= Đoàn Văn Điện =

Vietnamese trade unionist

Đoàn Văn Điện is a Vietnamese union leader currently imprisoned by the government of Vietnam. Amnesty International considers him a prisoner of conscience and has called for his release.

Đoàn was an activist with the United Workers-Farmers Organization, a labor union unrecognized by the Vietnamese government. In advance of an Asia-Pacific Economic Cooperation summit, authorities imprisoned all of the UWFO's members, including Đoàn Văn Điện and his son Doan Huy Chuong. The group's legal consultant, Tran Quoc Hien, was arrested the following January, two days after agreeing to become the group's spokesman. In December 2007, Đoàn Văn Điện and Doan Huy Chuong were given prison sentences of four-and-a-half years apiece under penal code article 258, "abusing democratic freedoms to infringe upon the interests of the state." Authorities also accused them of slandering the Vietnamese government and spreading "reactionary" thinking.
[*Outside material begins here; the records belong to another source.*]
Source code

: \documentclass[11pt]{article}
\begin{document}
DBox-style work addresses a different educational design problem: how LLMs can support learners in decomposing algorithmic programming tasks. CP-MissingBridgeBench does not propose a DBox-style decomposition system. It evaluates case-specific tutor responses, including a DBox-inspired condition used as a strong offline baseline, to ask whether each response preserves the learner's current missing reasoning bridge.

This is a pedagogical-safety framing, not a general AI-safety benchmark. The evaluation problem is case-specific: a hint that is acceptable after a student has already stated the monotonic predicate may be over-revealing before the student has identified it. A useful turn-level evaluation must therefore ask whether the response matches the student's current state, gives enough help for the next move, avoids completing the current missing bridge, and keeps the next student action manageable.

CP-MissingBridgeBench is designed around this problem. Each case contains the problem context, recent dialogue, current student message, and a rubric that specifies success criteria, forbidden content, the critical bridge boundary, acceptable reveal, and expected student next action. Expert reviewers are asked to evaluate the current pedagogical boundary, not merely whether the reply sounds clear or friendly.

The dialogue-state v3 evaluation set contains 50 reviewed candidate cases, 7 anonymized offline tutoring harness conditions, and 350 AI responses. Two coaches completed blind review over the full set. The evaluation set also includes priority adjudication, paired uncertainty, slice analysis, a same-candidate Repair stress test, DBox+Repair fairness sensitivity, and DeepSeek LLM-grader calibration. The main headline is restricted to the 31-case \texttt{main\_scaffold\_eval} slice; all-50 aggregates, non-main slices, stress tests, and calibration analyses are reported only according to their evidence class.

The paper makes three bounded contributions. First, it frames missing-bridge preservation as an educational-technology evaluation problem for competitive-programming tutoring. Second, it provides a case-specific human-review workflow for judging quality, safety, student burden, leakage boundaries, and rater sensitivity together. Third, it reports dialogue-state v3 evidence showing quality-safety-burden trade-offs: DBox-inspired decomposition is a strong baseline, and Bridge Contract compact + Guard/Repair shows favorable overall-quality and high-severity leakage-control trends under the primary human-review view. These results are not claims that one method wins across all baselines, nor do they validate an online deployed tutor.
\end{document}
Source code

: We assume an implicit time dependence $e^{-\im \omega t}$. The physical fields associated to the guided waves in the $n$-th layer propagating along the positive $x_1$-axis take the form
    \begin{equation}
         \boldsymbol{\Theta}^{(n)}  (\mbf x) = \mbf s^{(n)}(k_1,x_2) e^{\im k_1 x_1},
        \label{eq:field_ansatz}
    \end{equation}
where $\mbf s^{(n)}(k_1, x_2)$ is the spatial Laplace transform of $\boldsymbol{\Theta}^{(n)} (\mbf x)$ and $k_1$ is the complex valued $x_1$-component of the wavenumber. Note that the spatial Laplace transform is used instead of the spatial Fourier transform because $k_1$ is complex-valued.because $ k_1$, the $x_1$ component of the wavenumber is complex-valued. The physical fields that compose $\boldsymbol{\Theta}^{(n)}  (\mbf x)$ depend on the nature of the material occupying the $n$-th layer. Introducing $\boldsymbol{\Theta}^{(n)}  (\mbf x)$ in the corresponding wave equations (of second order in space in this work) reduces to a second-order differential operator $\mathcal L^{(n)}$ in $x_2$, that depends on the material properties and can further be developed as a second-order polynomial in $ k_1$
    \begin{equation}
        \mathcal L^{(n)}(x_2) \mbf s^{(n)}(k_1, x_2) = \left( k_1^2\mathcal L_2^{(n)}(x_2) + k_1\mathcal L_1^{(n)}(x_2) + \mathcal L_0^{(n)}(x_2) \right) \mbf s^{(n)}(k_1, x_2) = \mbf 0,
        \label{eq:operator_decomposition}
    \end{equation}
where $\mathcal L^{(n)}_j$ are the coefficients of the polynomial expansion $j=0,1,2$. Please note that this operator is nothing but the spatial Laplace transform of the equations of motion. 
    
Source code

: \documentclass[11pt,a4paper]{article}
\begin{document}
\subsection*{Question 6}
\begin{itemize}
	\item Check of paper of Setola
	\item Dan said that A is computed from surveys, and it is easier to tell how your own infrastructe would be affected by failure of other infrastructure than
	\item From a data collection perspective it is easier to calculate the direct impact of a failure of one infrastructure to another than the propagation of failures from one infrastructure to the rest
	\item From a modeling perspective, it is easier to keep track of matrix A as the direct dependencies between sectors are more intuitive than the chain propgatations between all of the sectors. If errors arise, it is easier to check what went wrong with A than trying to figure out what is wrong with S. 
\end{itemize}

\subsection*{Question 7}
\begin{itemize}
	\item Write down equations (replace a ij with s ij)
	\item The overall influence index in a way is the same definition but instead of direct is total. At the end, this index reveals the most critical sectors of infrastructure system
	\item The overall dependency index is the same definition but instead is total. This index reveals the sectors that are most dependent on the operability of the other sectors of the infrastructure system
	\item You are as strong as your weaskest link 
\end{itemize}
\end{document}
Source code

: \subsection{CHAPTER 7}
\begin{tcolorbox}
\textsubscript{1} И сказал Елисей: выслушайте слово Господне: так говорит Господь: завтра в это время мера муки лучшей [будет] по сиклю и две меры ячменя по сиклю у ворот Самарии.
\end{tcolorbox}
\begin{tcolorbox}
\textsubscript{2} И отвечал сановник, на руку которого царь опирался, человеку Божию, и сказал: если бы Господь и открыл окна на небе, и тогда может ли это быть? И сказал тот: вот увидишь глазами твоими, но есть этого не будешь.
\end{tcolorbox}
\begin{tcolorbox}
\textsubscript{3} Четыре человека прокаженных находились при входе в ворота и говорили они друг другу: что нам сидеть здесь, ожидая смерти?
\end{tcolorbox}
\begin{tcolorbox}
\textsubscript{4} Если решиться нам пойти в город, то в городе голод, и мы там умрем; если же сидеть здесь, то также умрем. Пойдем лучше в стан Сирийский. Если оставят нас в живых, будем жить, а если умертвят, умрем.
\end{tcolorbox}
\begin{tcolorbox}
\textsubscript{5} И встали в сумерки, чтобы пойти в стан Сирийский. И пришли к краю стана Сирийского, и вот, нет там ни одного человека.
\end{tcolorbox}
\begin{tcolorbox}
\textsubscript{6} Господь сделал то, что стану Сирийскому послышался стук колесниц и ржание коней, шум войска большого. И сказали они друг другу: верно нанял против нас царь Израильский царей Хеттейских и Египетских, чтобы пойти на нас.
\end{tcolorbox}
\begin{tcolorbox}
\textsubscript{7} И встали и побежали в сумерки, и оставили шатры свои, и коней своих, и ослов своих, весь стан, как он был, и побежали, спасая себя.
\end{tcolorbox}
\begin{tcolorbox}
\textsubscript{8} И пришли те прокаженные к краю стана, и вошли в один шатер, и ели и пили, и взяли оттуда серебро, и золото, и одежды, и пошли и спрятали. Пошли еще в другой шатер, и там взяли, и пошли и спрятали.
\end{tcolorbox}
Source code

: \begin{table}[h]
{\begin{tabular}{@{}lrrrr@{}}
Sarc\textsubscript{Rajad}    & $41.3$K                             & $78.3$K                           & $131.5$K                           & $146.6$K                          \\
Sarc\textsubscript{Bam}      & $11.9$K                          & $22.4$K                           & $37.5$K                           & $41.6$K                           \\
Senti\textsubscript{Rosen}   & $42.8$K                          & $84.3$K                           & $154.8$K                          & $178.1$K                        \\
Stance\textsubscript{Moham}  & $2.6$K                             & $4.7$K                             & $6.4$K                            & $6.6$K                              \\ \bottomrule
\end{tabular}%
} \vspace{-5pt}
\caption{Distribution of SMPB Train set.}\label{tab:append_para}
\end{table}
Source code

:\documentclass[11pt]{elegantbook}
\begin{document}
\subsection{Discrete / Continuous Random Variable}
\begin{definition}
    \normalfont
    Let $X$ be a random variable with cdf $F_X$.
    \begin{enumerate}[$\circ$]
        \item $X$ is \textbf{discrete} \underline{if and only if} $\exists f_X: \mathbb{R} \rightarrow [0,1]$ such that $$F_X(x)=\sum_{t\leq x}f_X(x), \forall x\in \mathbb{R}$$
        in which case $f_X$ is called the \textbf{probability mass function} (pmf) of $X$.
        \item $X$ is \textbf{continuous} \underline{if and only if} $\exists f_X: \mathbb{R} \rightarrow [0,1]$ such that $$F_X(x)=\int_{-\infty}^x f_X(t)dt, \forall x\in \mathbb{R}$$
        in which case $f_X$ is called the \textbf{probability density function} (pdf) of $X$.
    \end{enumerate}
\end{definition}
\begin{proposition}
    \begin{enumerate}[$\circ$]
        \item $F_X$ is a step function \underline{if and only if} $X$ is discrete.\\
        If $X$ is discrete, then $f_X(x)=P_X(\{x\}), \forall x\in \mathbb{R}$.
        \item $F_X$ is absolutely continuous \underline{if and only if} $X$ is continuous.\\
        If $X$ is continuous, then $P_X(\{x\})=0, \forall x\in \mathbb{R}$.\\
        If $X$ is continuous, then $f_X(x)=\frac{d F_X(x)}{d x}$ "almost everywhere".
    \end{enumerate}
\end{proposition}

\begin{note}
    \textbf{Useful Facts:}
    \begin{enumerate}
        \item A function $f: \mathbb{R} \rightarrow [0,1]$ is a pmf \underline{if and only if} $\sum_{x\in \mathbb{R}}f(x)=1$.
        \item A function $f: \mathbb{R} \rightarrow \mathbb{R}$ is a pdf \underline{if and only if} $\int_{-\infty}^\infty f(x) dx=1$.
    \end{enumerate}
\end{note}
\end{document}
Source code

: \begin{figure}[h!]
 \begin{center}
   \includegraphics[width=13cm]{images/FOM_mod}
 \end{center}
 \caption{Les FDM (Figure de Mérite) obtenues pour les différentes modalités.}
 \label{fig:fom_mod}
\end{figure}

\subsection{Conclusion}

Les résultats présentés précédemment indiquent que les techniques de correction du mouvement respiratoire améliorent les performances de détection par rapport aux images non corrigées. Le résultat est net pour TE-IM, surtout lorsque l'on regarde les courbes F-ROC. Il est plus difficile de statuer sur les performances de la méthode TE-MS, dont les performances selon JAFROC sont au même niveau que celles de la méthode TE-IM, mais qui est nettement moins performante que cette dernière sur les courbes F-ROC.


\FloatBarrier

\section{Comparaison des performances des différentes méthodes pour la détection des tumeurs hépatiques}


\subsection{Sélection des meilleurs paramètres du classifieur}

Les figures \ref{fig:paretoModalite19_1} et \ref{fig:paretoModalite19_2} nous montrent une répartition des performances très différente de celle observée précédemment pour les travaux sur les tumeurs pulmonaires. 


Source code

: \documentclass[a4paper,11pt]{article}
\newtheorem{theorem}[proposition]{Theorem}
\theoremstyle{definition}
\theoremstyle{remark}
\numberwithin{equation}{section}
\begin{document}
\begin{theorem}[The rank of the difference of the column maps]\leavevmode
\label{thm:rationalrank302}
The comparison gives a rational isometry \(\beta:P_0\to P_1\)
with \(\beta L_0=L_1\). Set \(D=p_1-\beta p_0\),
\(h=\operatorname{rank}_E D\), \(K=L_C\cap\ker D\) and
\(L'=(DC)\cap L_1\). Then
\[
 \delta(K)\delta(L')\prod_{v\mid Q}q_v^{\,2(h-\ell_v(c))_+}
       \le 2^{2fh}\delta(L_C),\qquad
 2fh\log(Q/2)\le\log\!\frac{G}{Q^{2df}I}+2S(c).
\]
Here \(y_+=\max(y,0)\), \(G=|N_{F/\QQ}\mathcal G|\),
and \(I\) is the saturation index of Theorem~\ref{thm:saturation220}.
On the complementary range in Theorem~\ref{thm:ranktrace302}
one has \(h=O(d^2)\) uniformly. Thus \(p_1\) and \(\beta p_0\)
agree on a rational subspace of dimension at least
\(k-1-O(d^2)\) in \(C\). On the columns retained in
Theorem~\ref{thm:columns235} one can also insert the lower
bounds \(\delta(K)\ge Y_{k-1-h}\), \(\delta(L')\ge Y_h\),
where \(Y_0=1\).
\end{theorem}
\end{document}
Their sentences have been protested by international human rights groups including Human Rights Watch and Amnesty International, which granted all of the arrested activists "prisoner of conscience" status and called for their immediate and unconditional release.

In Spring 2011, Boston's American Repertory Theater and System of a Down's Serj Tankian dedicated their production of Prometheus Bound to Tran Quoc Hien, Đoàn Văn Điện, Doan Huy Chuong, and seven other Amnesty International cases, stating in program notes that "by singing the story of Prometheus, the God who defied the tyrant Zeus by giving the human race both fire and art, this production hopes to give a voice to those currently being silenced or endangered by modern-day oppressors."